Logo

5. Hukuk Dairesi2022/14780 E. 2023/3171 K.

Yapay Zeka Özeti

Uyuşmazlık: Tapu kaydının hatalı tutulması nedeniyle uğranılan zararın 4721 sayılı Türk Medeni Kanunu'nun 1007. maddesi uyarınca tazmini davasında zamanaşımı def'inin kabulü ile davanın reddine ilişkin kararın temyizi.

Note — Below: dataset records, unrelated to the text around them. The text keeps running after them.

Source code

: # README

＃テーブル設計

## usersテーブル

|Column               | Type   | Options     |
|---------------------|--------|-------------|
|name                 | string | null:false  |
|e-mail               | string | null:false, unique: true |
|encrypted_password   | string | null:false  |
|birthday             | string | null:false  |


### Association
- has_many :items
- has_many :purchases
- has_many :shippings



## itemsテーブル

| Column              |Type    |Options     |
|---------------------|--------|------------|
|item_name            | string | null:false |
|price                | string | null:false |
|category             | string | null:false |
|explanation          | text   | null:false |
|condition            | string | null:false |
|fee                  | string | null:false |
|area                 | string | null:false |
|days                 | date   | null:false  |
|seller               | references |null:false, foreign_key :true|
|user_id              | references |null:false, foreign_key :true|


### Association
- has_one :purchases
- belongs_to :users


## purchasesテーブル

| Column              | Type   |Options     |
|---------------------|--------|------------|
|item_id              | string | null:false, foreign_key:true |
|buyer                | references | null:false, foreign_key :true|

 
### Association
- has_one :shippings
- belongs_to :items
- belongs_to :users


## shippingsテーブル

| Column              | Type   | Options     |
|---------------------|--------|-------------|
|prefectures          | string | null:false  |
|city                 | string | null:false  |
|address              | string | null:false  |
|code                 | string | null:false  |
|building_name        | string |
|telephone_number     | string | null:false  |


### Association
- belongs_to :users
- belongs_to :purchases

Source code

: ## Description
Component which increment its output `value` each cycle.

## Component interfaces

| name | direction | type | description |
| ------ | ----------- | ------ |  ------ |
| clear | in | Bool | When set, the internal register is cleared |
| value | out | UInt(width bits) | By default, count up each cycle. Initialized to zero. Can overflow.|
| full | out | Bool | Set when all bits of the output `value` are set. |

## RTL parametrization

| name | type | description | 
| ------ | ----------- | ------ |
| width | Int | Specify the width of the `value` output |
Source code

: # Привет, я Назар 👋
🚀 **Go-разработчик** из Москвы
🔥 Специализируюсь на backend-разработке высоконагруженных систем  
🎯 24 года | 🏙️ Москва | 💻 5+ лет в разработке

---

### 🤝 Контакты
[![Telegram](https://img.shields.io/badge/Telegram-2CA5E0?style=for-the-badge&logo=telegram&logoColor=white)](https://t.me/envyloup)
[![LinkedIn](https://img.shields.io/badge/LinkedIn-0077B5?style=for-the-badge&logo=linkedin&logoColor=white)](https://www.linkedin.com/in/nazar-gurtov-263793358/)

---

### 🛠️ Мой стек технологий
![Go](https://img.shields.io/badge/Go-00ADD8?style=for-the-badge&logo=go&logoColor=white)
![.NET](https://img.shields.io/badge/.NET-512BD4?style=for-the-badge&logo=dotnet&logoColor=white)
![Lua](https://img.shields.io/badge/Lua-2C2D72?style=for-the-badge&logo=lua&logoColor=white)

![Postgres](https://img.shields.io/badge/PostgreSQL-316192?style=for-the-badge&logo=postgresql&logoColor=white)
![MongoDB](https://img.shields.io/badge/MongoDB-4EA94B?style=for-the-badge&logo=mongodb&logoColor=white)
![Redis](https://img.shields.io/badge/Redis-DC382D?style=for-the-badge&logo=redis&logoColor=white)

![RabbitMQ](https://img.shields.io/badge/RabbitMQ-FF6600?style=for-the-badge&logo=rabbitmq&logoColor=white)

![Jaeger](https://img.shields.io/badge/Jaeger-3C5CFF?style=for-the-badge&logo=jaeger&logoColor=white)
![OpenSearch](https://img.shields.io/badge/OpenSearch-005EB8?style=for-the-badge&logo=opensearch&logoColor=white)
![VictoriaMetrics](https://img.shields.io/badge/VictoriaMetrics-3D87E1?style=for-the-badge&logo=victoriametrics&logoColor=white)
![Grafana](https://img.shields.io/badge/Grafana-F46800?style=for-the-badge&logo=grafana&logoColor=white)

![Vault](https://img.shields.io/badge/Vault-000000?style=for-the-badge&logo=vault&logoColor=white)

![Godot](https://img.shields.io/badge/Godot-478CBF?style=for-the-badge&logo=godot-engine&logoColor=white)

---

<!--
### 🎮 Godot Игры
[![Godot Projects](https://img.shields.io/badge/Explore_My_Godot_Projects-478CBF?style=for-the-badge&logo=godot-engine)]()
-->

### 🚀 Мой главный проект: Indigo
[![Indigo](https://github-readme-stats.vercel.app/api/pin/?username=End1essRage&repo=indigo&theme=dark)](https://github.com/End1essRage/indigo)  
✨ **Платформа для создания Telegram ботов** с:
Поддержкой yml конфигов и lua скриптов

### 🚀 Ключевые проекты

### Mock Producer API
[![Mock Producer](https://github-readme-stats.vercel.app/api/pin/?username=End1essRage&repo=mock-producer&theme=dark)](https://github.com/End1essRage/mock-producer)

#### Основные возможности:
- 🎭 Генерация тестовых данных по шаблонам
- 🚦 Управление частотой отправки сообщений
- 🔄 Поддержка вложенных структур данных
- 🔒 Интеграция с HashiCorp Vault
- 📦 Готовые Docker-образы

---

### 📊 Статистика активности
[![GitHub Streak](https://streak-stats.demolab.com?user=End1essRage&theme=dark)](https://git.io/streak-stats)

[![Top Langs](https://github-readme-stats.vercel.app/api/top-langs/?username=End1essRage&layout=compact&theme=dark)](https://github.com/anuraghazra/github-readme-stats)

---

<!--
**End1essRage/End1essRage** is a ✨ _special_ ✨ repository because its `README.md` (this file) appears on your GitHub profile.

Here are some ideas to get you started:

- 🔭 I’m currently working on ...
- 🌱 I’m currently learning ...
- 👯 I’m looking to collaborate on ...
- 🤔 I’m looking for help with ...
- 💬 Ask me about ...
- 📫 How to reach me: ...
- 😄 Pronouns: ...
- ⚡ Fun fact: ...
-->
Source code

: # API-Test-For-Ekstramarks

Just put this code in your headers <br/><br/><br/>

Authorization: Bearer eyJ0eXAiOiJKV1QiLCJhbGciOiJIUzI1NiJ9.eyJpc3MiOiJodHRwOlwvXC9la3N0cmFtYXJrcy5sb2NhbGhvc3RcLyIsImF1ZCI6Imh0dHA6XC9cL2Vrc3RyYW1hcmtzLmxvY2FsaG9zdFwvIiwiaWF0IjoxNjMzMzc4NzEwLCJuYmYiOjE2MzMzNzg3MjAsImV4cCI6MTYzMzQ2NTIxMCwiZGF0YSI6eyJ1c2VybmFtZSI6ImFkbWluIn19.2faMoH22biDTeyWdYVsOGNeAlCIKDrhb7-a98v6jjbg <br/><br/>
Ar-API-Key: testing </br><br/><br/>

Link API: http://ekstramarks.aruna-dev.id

Gerekçe ve Sonuç: Mülkiyet kaybının kesinleştiği tarihten itibaren 10 yıllık genel zamanaşımı süresi içerisinde dava açılmadığı ve Yargıtay Hukuk Genel Kurulu'nun 18.11.2009 tarihli kararından sonra makul süre içerisinde de dava açılmadığı gözetilerek, Bölge Adliye Mahkemesi kararının onanmasına karar verilmiştir.

Karar Metni

"İçtihat Metni"

MAHKEMESİ : Ankara Bölge Adliye Mahkemesi 13. Hukuk Dairesi

KARAR : Esastan ret

İLK DERECE MAHKEMESİ : Ankara 11. Asliye Hukuk Mahkemesi

Taraflar arasındaki tapu kaydının hatalı tutulması nedeniyle uğranılan zararın 4721 sayılı Türk Medenî Kanunu’nun (4721 sayılı Kanun) 1007 nci maddesi uyarınca tazmini davasında yapılan yargılama sonunda İlk Derece Mahkemesince davanın reddine karar verilmiştir.

Kararın davacı vekili tarafından istinaf edilmesi üzerine, Bölge Adliye Mahkemesince başvurunun esastan reddine karar verilmiştir.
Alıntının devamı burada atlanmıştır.